Direct numerical simulation of heat transfer in a channel with Nikuradse-type roughness

Abstract

In this work, we investigate the influence of wall roughness on turbulent heat transfer in a channel flow. The rough surface is a filtered surface scan of a grit-blasted surface, which in the past has been shown to perform as a surrogate for Nikuradse-type roughness. To account for the wall roughness, an immersed boundary method is used. Four direct numerical simulations have been performed, all at a Reynolds number of Re τ =360. The Prandtl number equals unity. Far away from the wall, the mean temperature profiles results show qualitatively similar behaviour to the mean velocity profiles with respect to increasing wall roughness size. Quantitatively, the temperature wall roughness function is different from the momentum wall roughness function, which indicates that turbulent scalar transport and momentum transport are affected differently by wall roughness.

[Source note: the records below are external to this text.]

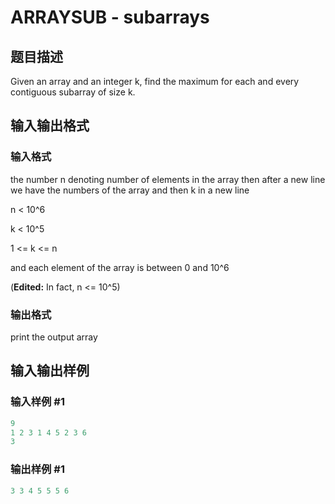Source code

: # ARRAYSUB - subarrays

## 题目描述

 Given an array and an integer k, find the maximum for each and every contiguous subarray of size k.

## 输入输出格式

### 输入格式

the number n denoting number of elements in the array then after a new line we have the numbers of the array and then k in a new line

n < 10^6

k < 10^5

1 <= k <= n

and each element of the array is between 0 and 10^6

(**Edited:** In fact, n <= 10^5)

### 输出格式

print the output array

## 输入输出样例

### 输入样例 #1

```cpp
9
1 2 3 1 4 5 2 3 6
3
```


### 输出样例 #1

```cpp
3 3 4 5 5 5 6
```


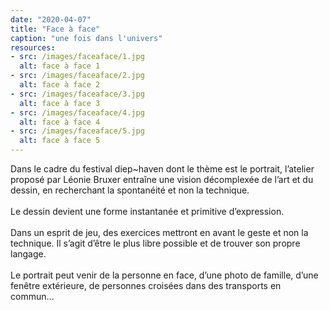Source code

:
 ```yaml
---
date: "2020-04-07"
title: "Face à face"
caption: "une fois dans l'univers"
resources:
- src: /images/faceaface/1.jpg
  alt: face à face 1
- src: /images/faceaface/2.jpg
  alt: face à face 2
- src: /images/faceaface/3.jpg
  alt: face à face 3
- src: /images/faceaface/4.jpg
  alt: face à face 4
- src: /images/faceaface/5.jpg
  alt: face à face 5
---
```

<p class="text">
    Dans le cadre du festival diep~haven dont le thème est le portrait, l’atelier proposé par Léonie Bruxer entraîne une vision décomplexée de l’art et du dessin, en recherchant la spontanéité et non la technique.
    <br/><br/>
    Le dessin devient une forme instantanée et primitive d’expression.
    <br/><br/>
    Dans un esprit de jeu, des exercices mettront en avant le geste et non la technique. Il s’agit d’être le plus libre possible et de trouver son propre langage.
    <br/><br/>
    Le portrait peut venir de la personne en face, d’une photo de famille, d’une fenêtre extérieure, de personnes croisées dans des transports en commun…
</p>
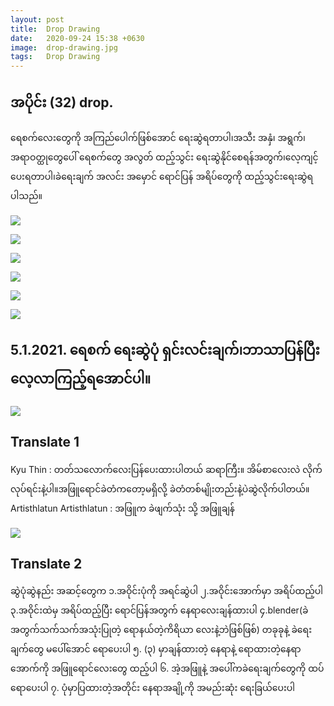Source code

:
 ```yaml
---
layout: post
title:  Drop Drawing
date:   2020-09-24 15:38 +0630
image:  drop-drawing.jpg
tags:   Drop Drawing
---
```

## အပိုင်း (32) drop. 
ရေစက်လေးတွေကို အကြည်ပေါက်ဖြစ်အောင် ရေးဆွဲရတာပါ၊အသီး အနှံ၊ အရွက်၊ အရာဝတ္ထုတွေပေါ် ရေစက်တွေ အလွတ် ထည့်သွင်း ရေးဆွဲနိုင်စေရန်အတွက်၊လေ့ကျင့်ပေးရတာပါ၊ခဲရေးချက် အလင်း အမှောင် ရောင်ပြန် အရိပ်တွေကို ထည့်သွင်းရေးဆွဲရပါသည်။

![]({{site.baseurl}}/img/drop-drawing/01.jpg)

![]({{site.baseurl}}/img/drop-drawing/02.jpg)

![]({{site.baseurl}}/img/drop-drawing/03.jpg)

![]({{site.baseurl}}/img/drop-drawing/04.jpg)

![]({{site.baseurl}}/img/drop-drawing/05.jpg)

![]({{site.baseurl}}/img/drop-drawing/06.jpg)

## 5.1.2021. ရေစက် ရေးဆွဲပုံ ရှင်းလင်းချက်၊ဘာသာပြန်ပြီး လေ့လာကြည့်ရအောင်ပါ။

![]({{site.baseurl}}/img/drop-drawing/07.jpg)

## Translate 1
Kyu Thin : တတ်သလောက်လေးပြန်ပေးထားပါတယ် ဆရာကြီး။ အိမ်စာလေးလဲ လိုက်လုပ်ရင်းနဲ့ပါ။အဖြူရောင်ခဲတံကတော့မရှိလို့ ခဲတံတစ်မျိုးတည်းနဲ့ပဲဆွဲလိုက်ပါတယ်။
Artisthlatun Artisthlatun : အဖြူက ခဲဖျက်သုံး သို့ အဖြူချန်

![]({{site.baseurl}}/img/drop-drawing/08.jpg)

## Translate 2
ဆွဲပုံဆွဲနည်း အဆင့်​တွေက
၁.အဝိုင်းပုံကို အရင်ဆွဲပါ
၂.အဝိုင်းအောက်မှာ အရိပ်ထည့်ပါ
၃.အဝိုင်းထဲမှ အရိပ်ထည့်ပြီး ရောင်ပြန်အတွက် နေရာ​လေးချန်ထားပါ
၄.blender(ခဲအတွက်သက်သက်အသုံးပြုတဲ့ ရောနယ်တဲ့ကိရိယာ လေးနဲ့ဘဲဖြစ်ဖြစ်) တခုခုနဲ့ ခဲ​ရေးချက်​တွေ မ​ပေါ်​အောင် ရော​ပေးပါ
၅. (၃) မှာချန်ထားတဲ့​ နေရာနဲ့ ရောထားတဲ့​နေရာ​အောက်ကို အဖြူ​ရောင်​လေးတွေ ထည့်ပါ
၆. အဲ့အဖြူနဲ့ အ​ပေါ်ကခဲ​ရေးချက်တွေကို ထပ်​ရော​ပေးပါ
၇. ပုံမှာပြထားတဲ့အတိုင်း နေရာအချို့ကို အမည်းဆုံး ရေးခြယ်​ပေးပါ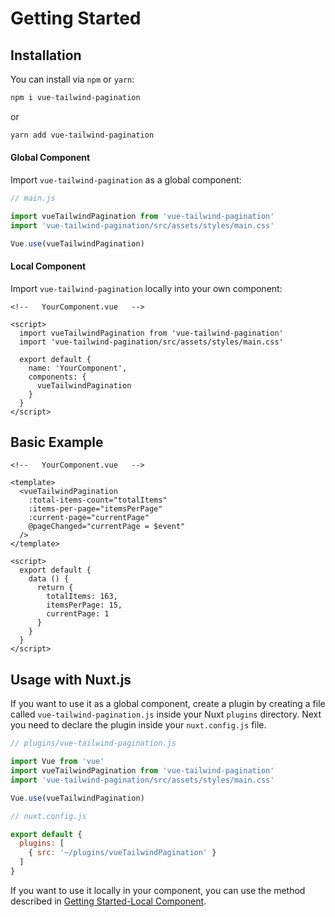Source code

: # Getting Started

## Installation

You can install via `npm` or `yarn`:
```bash
npm i vue-tailwind-pagination
```
or

```bash
yarn add vue-tailwind-pagination
```

#### Global Component
Import `vue-tailwind-pagination` as a global component:

```js
// main.js

import vueTailwindPagination from 'vue-tailwind-pagination'
import 'vue-tailwind-pagination/src/assets/styles/main.css'

Vue.use(vueTailwindPagination)
```

#### Local Component
Import `vue-tailwind-pagination` locally into your own component:

```vue
<!--   YourComponent.vue   -->

<script>
  import vueTailwindPagination from 'vue-tailwind-pagination'
  import 'vue-tailwind-pagination/src/assets/styles/main.css'
  
  export default {
    name: 'YourComponent',
    components: {
      vueTailwindPagination
    }
  }
</script>
```


## Basic Example

```vue
<!--   YourComponent.vue   -->

<template>
  <vueTailwindPagination 
    :total-items-count="totalItems" 
    :items-per-page="itemsPerPage"
    :current-page="currentPage"
    @pageChanged="currentPage = $event"
  />
</template>

<script>
  export default {
    data () {
      return {
        totalItems: 163,
        itemsPerPage: 15,
        currentPage: 1
      }
    }
  }
</script>
```



## Usage with Nuxt.js

If you want to use it as a global component, create a plugin by creating a file called `vue-tailwind-pagination.js` inside your Nuxt `plugins` directory. Next you need to declare the plugin inside your `nuxt.config.js` file.

```js
// plugins/vue-tailwind-pagination.js

import Vue from 'vue'
import vueTailwindPagination from 'vue-tailwind-pagination'
import 'vue-tailwind-pagination/src/assets/styles/main.css'

Vue.use(vueTailwindPagination)
```

```js
// nuxt.config.js

export default {
  plugins: [
    { src: '~/plugins/vueTailwindPagination' }
  ]
}
```


If you want to use it locally in your component, you can use the method described in [Getting Started-Local Component](#local-component).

This is also reflected by the Reynolds analogy, which is less accurate with increasing wall roughness size. A reason for the failure of the Reynolds analogy was not readily found. For instance, the Reynolds shear stress and the turbulent heat flux are very similar to each other in all simulated cases. However, streamwise momentum and temperature profiles are very different well within the canopy region of the flow. In regions where the mean streamwise velocity shows a local (negative valued) minimum , the mean temperature shows a local (positive valued) maximum. These differences appear to be significant in the context of heat transfer.